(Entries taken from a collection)
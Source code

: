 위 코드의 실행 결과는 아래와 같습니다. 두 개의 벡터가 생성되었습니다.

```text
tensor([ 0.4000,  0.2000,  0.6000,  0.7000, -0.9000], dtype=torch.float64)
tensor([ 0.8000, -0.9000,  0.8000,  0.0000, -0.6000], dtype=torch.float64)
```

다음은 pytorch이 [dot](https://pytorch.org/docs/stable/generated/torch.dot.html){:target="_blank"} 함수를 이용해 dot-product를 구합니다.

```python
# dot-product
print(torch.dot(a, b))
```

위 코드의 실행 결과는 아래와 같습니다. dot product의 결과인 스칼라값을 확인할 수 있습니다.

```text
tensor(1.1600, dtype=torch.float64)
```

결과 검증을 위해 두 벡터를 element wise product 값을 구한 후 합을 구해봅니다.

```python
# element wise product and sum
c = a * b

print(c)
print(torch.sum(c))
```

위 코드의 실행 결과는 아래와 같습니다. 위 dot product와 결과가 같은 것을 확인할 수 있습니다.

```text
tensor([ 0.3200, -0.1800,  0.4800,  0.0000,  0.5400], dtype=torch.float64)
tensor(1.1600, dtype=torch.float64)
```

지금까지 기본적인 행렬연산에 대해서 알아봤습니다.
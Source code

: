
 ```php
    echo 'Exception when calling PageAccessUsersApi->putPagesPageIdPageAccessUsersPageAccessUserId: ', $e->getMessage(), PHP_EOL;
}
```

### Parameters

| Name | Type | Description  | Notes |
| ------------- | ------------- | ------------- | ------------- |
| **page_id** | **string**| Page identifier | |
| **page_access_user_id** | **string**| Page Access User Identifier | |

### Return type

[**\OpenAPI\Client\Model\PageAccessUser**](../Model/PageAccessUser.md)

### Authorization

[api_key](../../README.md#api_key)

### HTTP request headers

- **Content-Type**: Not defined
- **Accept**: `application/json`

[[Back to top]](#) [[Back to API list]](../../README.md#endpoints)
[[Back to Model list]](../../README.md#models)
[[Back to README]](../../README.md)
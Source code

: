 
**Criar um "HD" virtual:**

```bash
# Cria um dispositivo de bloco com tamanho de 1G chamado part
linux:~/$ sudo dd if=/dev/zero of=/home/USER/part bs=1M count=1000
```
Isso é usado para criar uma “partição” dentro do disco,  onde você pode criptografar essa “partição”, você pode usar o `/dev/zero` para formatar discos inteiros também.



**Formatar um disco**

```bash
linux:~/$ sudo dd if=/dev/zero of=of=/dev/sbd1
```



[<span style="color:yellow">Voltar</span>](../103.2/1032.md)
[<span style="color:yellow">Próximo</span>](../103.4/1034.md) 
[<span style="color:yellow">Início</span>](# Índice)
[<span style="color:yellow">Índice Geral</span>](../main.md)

THE PROBLEM: Tell how many lines in the data contain the word "string", answering with that number and no other text.

RESPONSE BELOW: 2